Part 39☎

326 19 0
                                    

"Seseorang tidak bisa mundur dari perang setelah Ia sendiri yang mengibarkan benderanya".
--Alvano Prakasa--

***

"Permisi, Sir"

Ronald mengetuk pintu ruang karja Vano dengan hati hati.

"Masuk!" seru Vano dari dalam ruangannya.

Kini Ronald duduk berhadapan dengan Boss-nya. Ini pertama kalinya ia duduk berhadapan, karna karna biasanya ia hanya berdiri di samping Vano atau di depannya.

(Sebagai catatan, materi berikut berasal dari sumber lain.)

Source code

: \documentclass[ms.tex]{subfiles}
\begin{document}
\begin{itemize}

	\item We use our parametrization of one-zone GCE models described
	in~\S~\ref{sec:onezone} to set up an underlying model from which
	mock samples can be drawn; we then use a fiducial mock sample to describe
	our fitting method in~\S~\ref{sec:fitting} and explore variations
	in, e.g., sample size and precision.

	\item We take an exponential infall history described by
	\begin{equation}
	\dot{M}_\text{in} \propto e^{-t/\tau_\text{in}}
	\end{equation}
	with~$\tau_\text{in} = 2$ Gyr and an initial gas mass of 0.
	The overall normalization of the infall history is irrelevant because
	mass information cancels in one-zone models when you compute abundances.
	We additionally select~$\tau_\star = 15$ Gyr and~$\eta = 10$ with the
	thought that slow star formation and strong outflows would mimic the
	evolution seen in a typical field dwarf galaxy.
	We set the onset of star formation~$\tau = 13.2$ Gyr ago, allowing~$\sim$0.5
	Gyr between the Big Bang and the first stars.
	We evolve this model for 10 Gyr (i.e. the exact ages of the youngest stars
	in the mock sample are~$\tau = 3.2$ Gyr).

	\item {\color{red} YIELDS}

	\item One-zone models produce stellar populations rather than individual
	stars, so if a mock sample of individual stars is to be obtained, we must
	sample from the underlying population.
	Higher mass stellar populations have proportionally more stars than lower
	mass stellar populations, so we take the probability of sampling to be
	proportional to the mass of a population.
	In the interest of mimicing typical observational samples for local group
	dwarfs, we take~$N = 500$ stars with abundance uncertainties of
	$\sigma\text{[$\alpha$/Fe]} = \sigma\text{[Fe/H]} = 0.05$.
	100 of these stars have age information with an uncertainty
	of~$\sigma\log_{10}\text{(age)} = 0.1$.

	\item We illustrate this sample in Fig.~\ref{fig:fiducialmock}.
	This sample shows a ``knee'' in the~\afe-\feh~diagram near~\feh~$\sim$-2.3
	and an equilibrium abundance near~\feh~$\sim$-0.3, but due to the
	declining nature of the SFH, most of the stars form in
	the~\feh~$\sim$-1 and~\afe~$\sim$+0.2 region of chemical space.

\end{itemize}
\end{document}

"Jadi?" tanya Vano tanpa basa basi.

"Sir, clan Mafia besar dari Spanyol yang tak lain adalah Black Bear. Meminta perang, Sir" kata Ronald dengan nada tegas. Ia bukan Ronald 3 tahun lalu yang ketakutan berbicara pada Vano. Itu bukan ia yang sekarang.

"Bagus" Vano terlihat senyum. Bukan senyum menawan, namun jenis senyum psikopat yang membuat orang lain merindiring.

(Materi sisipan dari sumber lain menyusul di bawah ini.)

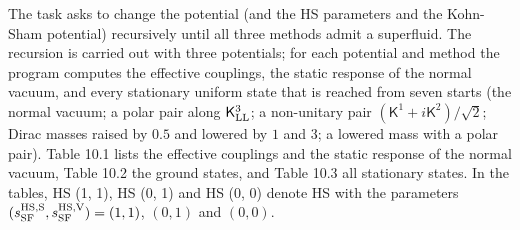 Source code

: \documentclass[
  10pt,
]{article}
\begin{document}
The task asks to change the potential (and the HS parameters and the
Kohn-Sham potential) recursively until all three methods admit a
superfluid. The recursion is carried out with three potentials; for each
potential and method the program computes the effective couplings, the
static response of the normal vacuum, and every stationary uniform state
that is reached from seven starts (the normal vacuum; a polar pair along
\(\mathsf K^3_{\rm LL}\); a non-unitary pair
\((\mathsf K^1+i\mathsf K^2)/\sqrt2\); Dirac masses raised by \(0.5\)
and lowered by \(1\) and \(3\); a lowered mass with a polar pair). Table
10.1 lists the effective couplings and the static response of the normal
vacuum, Table 10.2 the ground states, and Table 10.3 all stationary
states. In the tables, HS (1, 1), HS (0, 1) and HS (0, 0) denote HS with
the parameters \((s^{\rm HS,S}_{\rm SF},s^{\rm HS,V}_{\rm SF})=(1,1)\),
\((0,1)\) and \((0,0)\).
\end{document}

"Sir, Black Bear adalah Clan Mafia terlama yang pernah ada. Sepuluh tahun mereka menguasai belahan dunia. Tidak ada satu negara pun yang pernah meminta kita untuk memusnahkannya, itu karena mereka memang sulit untuk di kalahkan"

"Lalu?" Vano menaikkan alisnya menatap datar pada Ronald.

"Maaf, Sir. Namun, kenapa anda memancing kemarahan dari ketuanya? Ada kemungkinan jika kita kalah--"

"Hanya kemungkinan, Mu. Dan kau salah, mereka yang mancing amarah ku dengan merusak milik ku"

Ronald diam merasa tidak pantas lagi untuk bertanya lebih lanjut.

"Sampaikan pada mereka bahwa aku siap" ujar Vano lalu membalikkan kursi putarnya membalakangi Ronald.

"Saya undur diri, Sir" pamit Ronald tak lupa membungkuk setengah badan.

Vano menatap bulan sabit dengan tatapan datar. "Saatnya di mulai" gumam Vano.

Destiny Hana

Entah sudah beberapa minggu ini, dari yang Hana perhatikan. Vano sering sekali pergi di saat semua orang tidur. Seperti jam 2 pagi atau jam 1 pagi. Lalu pulang di saat jam 5 pagi. Itu sudah terjadi beberapa minggu terakhir.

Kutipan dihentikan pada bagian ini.